C’est vrai. Mais remplissez D’ABORD les conditions du premier point.
Et je vous en prie, évitons les légendes selon lesquelles les bons traducteurs, ceux qui réussissent, auraient été touchés par la grâce à la naissance. (Digression à partir de là)
En France, on aime à faire croire que l’écriture et l’expression orale ne seraient que l’apanage d’une partie de la population née avec ça dans le sang. Alors que...non ? L’écriture et l’expression, c’est comme n’importe quel autre métier.
Ça s’apprend...En lisant, et en produisant des textes écrits et oraux. Malheureusement, certaines personnes sur terre arrivent sur la ligne de départ avec un capital culturel et éducatif plus important.
Comprenez qu’elles ont accès à cette maîtrise de la langue plus tôt que d’autres. Donc toi, jeune personne issue d’un milieu populaire, passionnée de manga, et qui voudrais devenir traducteur, tu sais ce qu’il te reste à faire : t’entraîner.
Lire et écrire selon l’adage « Practice makes perfect ». Mais tu dois le faire dans ta langue maternelle, détaché de ta langue de traduction. Tu auras peut-être des années de retard à rattraper, mais rien n’est insurmontable.
Revenons maintenant à notre remarque « Parler couramment est différent de traduire. »
Parler couramment une langue ne fera pas de vous un bon traducteur. Par contre, ça fera indéniablement de vous, **sur le long terme** un meilleur traducteur.
En effet, quand bien même vous maîtriseriez parfaitement votre langue maternelle pour produire des textes complètement cohérents par le lecteur,
ne pas « parler couramment la langue source » pourrait vous entraîner sur la pente très glissante des erreurs de traduction se transformant en habitudes. Ce qui est pire qu’un tic de traduction.
Et ne nous mentons pas, le japonais a particulièrement était mal traité en France jusqu’au début des années 90. Omissions (inacceptables). Contresens (**un peu** tolérés, ça arrive à tout le monde).
Et le pire : les envolées lyriques absentes des textes d’origine (mais ça faisait bien ! On était contents de voir notre maîtrise de la langue française quand on se relisait !
Surtout qu’on était persuadé d’avoir décelé ladite envolée lyrique en japonais, et on se targuait de bien comprendre la langue...un cercle vicieux, je vous dis !)
3ème remarque
« Les traducteurs ne peuvent être traducteurs littéraires qu’une fois qu’ils ont un bon niveau de traduction. La traduction littéraire est le sommet de la pyramide. »

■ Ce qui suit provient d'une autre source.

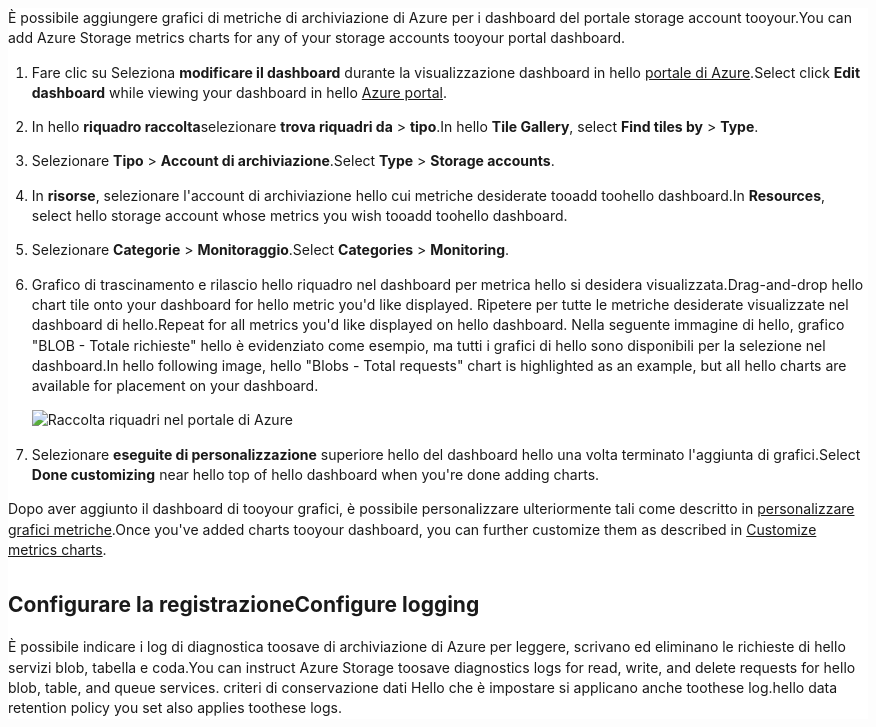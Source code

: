 <span data-ttu-id="f2d9f-178">È possibile aggiungere grafici di metriche di archiviazione di Azure per i dashboard del portale storage account tooyour.</span><span class="sxs-lookup"><span data-stu-id="f2d9f-178">You can add Azure Storage metrics charts for any of your storage accounts tooyour portal dashboard.</span></span>

1. <span data-ttu-id="f2d9f-179">Fare clic su Seleziona **modificare il dashboard** durante la visualizzazione dashboard in hello [portale di Azure](https://portal.azure.com).</span><span class="sxs-lookup"><span data-stu-id="f2d9f-179">Select click **Edit dashboard** while viewing your dashboard in hello [Azure portal](https://portal.azure.com).</span></span>
1. <span data-ttu-id="f2d9f-180">In hello **riquadro raccolta**selezionare **trova riquadri da** > **tipo**.</span><span class="sxs-lookup"><span data-stu-id="f2d9f-180">In hello **Tile Gallery**, select **Find tiles by** > **Type**.</span></span>
1. <span data-ttu-id="f2d9f-181">Selezionare **Tipo** > **Account di archiviazione**.</span><span class="sxs-lookup"><span data-stu-id="f2d9f-181">Select **Type** > **Storage accounts**.</span></span>
1. <span data-ttu-id="f2d9f-182">In **risorse**, selezionare l'account di archiviazione hello cui metriche desiderate tooadd toohello dashboard.</span><span class="sxs-lookup"><span data-stu-id="f2d9f-182">In **Resources**, select hello storage account whose metrics you wish tooadd toohello dashboard.</span></span>
1. <span data-ttu-id="f2d9f-183">Selezionare **Categorie** > **Monitoraggio**.</span><span class="sxs-lookup"><span data-stu-id="f2d9f-183">Select **Categories** > **Monitoring**.</span></span>
1. <span data-ttu-id="f2d9f-184">Grafico di trascinamento e rilascio hello riquadro nel dashboard per metrica hello si desidera visualizzata.</span><span class="sxs-lookup"><span data-stu-id="f2d9f-184">Drag-and-drop hello chart tile onto your dashboard for hello metric you'd like displayed.</span></span> <span data-ttu-id="f2d9f-185">Ripetere per tutte le metriche desiderate visualizzate nel dashboard di hello.</span><span class="sxs-lookup"><span data-stu-id="f2d9f-185">Repeat for all metrics you'd like displayed on hello dashboard.</span></span> <span data-ttu-id="f2d9f-186">Nella seguente immagine di hello, grafico "BLOB - Totale richieste" hello è evidenziato come esempio, ma tutti i grafici di hello sono disponibili per la selezione nel dashboard.</span><span class="sxs-lookup"><span data-stu-id="f2d9f-186">In hello following image, hello "Blobs - Total requests" chart is highlighted as an example, but all hello charts are available for placement on your dashboard.</span></span>

   ![Raccolta riquadri nel portale di Azure](./media/storage-monitor-storage-account/stg-customize-dashboard-01.png)
1. <span data-ttu-id="f2d9f-188">Selezionare **eseguite di personalizzazione** superiore hello del dashboard hello una volta terminato l'aggiunta di grafici.</span><span class="sxs-lookup"><span data-stu-id="f2d9f-188">Select **Done customizing** near hello top of hello dashboard when you're done adding charts.</span></span>

<span data-ttu-id="f2d9f-189">Dopo aver aggiunto il dashboard di tooyour grafici, è possibile personalizzare ulteriormente tali come descritto in [personalizzare grafici metriche](#how-to-customize-metrics-charts).</span><span class="sxs-lookup"><span data-stu-id="f2d9f-189">Once you've added charts tooyour dashboard, you can further customize them as described in [Customize metrics charts](#how-to-customize-metrics-charts).</span></span>

## <a name="configure-logging"></a><span data-ttu-id="f2d9f-190">Configurare la registrazione</span><span class="sxs-lookup"><span data-stu-id="f2d9f-190">Configure logging</span></span>

<span data-ttu-id="f2d9f-191">È possibile indicare i log di diagnostica toosave di archiviazione di Azure per leggere, scrivano ed eliminano le richieste di hello servizi blob, tabella e coda.</span><span class="sxs-lookup"><span data-stu-id="f2d9f-191">You can instruct Azure Storage toosave diagnostics logs for read, write, and delete requests for hello blob, table, and queue services.</span></span> <span data-ttu-id="f2d9f-192">criteri di conservazione dati Hello che è impostare si applicano anche toothese log.</span><span class="sxs-lookup"><span data-stu-id="f2d9f-192">hello data retention policy you set also applies toothese logs.</span></span>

Alors, recentrons-nous sur la traduction de manga. Et comparons celle-ci à n’importe quel autre métier. Rappelez-vous des fiches de recrutements destinées à « un jeune diplômé avec 5 ans d’expérience » ?
Eh bien, c’est pareil pour la traduction littéraire. Il faudra bien commencer quelque part. Et vous pourrez avoir traduit des milliers de textes marketing/techniques/industriels que vous n’aurez toujours pas le bagage pour faire de la traduction littéraire.
Les deux sont à la fois complètement différentes et tout à fait similaires. (D'ailleurs un traducteur qui n'a été que littéraire pourra avoir du mal dans une traduction technique qui sollicite d'autres compétences)
Oui, vos premières traductions littéraires seront les plus mauvaises de votre carrière. Oui, c’est triste pour le lecteur de ne lui offrir que « ça » au début, mais un traducteur est bien épaulé.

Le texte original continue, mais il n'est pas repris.